Una scoperta che potrebbe bastare a soddisfare la domanda globale per decenni. Ankara si frega la mani, mentre Pechino già invita a non vederla come una minaccia al suo dominio in questo settore cruciale per le transizioni verde e tecnologica 

La scorsa settimana la Turchia ha annunciato di aver scoperto un’enorme riserva di terre rare. Così grande che potrebbe da sola soddisfare la domanda globale per decenni.

Secondo il ministero turco dell’Energia e delle risorse naturali, si tratta di una riserva di 694 milioni di tonnellate di minerali di terre rare a Beylikova, nell’Anatolia Centrale. È la seconda più grande al mondo dopo una che si trova in Cina da 800 milioni di tonnellate, ha riportato AA Energy. Contiene 10 dei 17 elementi delle terre rare. E presenta un vantaggio da non trascurare: sono vicini alla superficie. Il che semplificherebbe l’estrazione.

Il ministro Fatih Dönmez ha dichiarato che la costruzione delle infrastrutture di lavorazione inizierà entro la fine dell’anno, dopo la conclusione delle attività di ricerca e sviluppo. Quando le industrie estrattive e di raffinazione saranno operative, la Turchia prevede di avere la capacità di lavorare 570.000 tonnellate di terre rare all’anno. Si tratta di quasi il doppio delle 315.000 tonnellate che saranno richieste a livello globale nel 2030.

Non è chiaro quali siano esattamente i materiali trovati in Turchia, ma più di un terzo delle terre rare ha applicazioni attuali o potenziali nel mondo dell’automobile, soprattutto nei veicoli elettrificati. La loro dubbia disponibilità a lungo termine, tuttavia, ha costretto colossi come Bmw e altri a non utilizzare i minerali di terre rare nei loro attuali veicoli elettrici. Ma una fornitura più stabile e meno dipendente dalla Cina potrebbe facilitare le cose.

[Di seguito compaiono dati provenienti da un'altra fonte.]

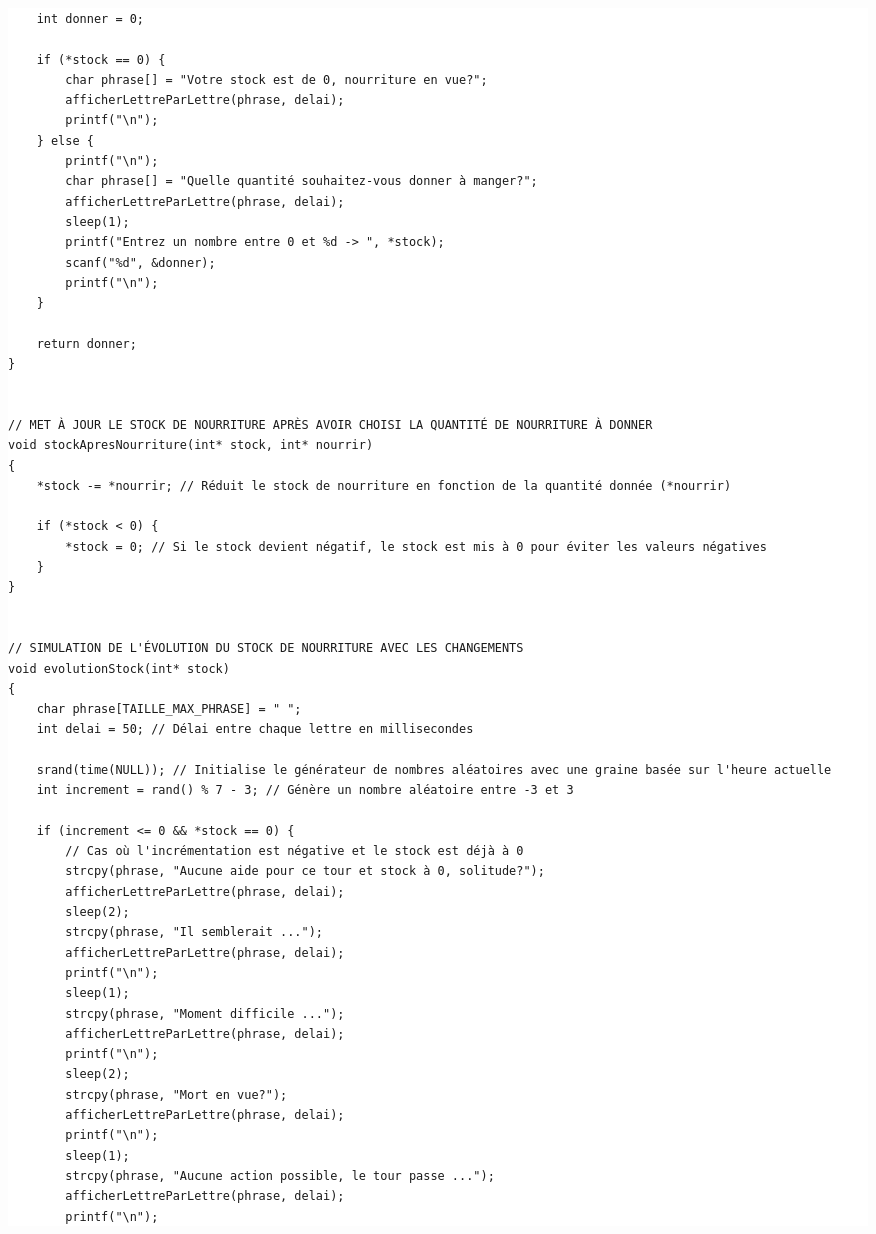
 ```
    int donner = 0;

    if (*stock == 0) {
        char phrase[] = "Votre stock est de 0, nourriture en vue?";
        afficherLettreParLettre(phrase, delai);
        printf("\n");
    } else {
        printf("\n");
        char phrase[] = "Quelle quantité souhaitez-vous donner à manger?";
        afficherLettreParLettre(phrase, delai);
        sleep(1);
        printf("Entrez un nombre entre 0 et %d -> ", *stock);
        scanf("%d", &donner);
        printf("\n");
    }

    return donner;
}


// MET À JOUR LE STOCK DE NOURRITURE APRÈS AVOIR CHOISI LA QUANTITÉ DE NOURRITURE À DONNER
void stockApresNourriture(int* stock, int* nourrir)
{
    *stock -= *nourrir; // Réduit le stock de nourriture en fonction de la quantité donnée (*nourrir)

    if (*stock < 0) {
        *stock = 0; // Si le stock devient négatif, le stock est mis à 0 pour éviter les valeurs négatives
    }
}


// SIMULATION DE L'ÉVOLUTION DU STOCK DE NOURRITURE AVEC LES CHANGEMENTS
void evolutionStock(int* stock)
{
    char phrase[TAILLE_MAX_PHRASE] = " ";
    int delai = 50; // Délai entre chaque lettre en millisecondes

    srand(time(NULL)); // Initialise le générateur de nombres aléatoires avec une graine basée sur l'heure actuelle
    int increment = rand() % 7 - 3; // Génère un nombre aléatoire entre -3 et 3

    if (increment <= 0 && *stock == 0) {
        // Cas où l'incrémentation est négative et le stock est déjà à 0
        strcpy(phrase, "Aucune aide pour ce tour et stock à 0, solitude?");
        afficherLettreParLettre(phrase, delai);
        sleep(2);
        strcpy(phrase, "Il semblerait ...");
        afficherLettreParLettre(phrase, delai);
        printf("\n");
        sleep(1);
        strcpy(phrase, "Moment difficile ...");
        afficherLettreParLettre(phrase, delai);
        printf("\n");
        sleep(2);
        strcpy(phrase, "Mort en vue?");
        afficherLettreParLettre(phrase, delai);
        printf("\n");
        sleep(1);
        strcpy(phrase, "Aucune action possible, le tour passe ...");
        afficherLettreParLettre(phrase, delai);
        printf("\n");
```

Se Ankara si frega le mani per una scoperta che potrebbe aggiungere elementi favorevoli al suo ritorno al centro degli equilibri globali e occidentali, non sembra un caso che il Global Times, megafono in lingua cinese della propaganda del Partito comunista cinese, abbia già invitato a non vederla come una minaccia al dominio cinese.